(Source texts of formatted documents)
┏━━

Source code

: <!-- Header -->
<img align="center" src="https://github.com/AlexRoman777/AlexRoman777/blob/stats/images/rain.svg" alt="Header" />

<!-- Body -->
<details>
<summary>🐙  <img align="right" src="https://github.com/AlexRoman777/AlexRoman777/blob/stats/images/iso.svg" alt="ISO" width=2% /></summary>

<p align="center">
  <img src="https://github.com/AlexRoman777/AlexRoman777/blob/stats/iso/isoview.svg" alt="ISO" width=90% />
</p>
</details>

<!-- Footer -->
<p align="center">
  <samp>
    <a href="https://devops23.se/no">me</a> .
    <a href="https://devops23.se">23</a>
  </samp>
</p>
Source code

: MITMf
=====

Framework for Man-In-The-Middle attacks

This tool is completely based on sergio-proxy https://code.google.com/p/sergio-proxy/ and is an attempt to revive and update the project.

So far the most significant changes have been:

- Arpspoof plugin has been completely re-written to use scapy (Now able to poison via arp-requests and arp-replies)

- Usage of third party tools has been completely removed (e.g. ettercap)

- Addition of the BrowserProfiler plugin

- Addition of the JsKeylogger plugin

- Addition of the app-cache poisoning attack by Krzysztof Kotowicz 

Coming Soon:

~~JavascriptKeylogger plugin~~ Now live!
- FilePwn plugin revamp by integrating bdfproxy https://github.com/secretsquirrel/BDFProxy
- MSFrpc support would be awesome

┗━━

▶ _What you have to do_
Give back every entry, unchanged in any way.

▶ _Response area_
Source code

: <!-- Header -->
<img align="center" src="https://github.com/AlexRoman777/AlexRoman777/blob/stats/images/rain.svg" alt="Header" />

<!-- Body -->
<details>
<summary>🐙  <img align="right" src="https://github.com/AlexRoman777/AlexRoman777/blob/stats/images/iso.svg" alt="ISO" width=2% /></summary>

<p align="center">
  <img src="https://github.com/AlexRoman777/AlexRoman777/blob/stats/iso/isoview.svg" alt="ISO" width=90% />
</p>
</details>

<!-- Footer -->
<p align="center">
  <samp>
    <a href="https://devops23.se/no">me</a> .
    <a href="https://devops23.se">23</a>
  </samp>
</p>
Source code

: MITMf
=====

Framework for Man-In-The-Middle attacks

This tool is completely based on sergio-proxy https://code.google.com/p/sergio-proxy/ and is an attempt to revive and update the project.

So far the most significant changes have been:

- Arpspoof plugin has been completely re-written to use scapy (Now able to poison via arp-requests and arp-replies)

- Usage of third party tools has been completely removed (e.g. ettercap)

- Addition of the BrowserProfiler plugin

- Addition of the JsKeylogger plugin

- Addition of the app-cache poisoning attack by Krzysztof Kotowicz 

Coming Soon:

~~JavascriptKeylogger plugin~~ Now live!
- FilePwn plugin revamp by integrating bdfproxy https://github.com/secretsquirrel/BDFProxy
- MSFrpc support would be awesome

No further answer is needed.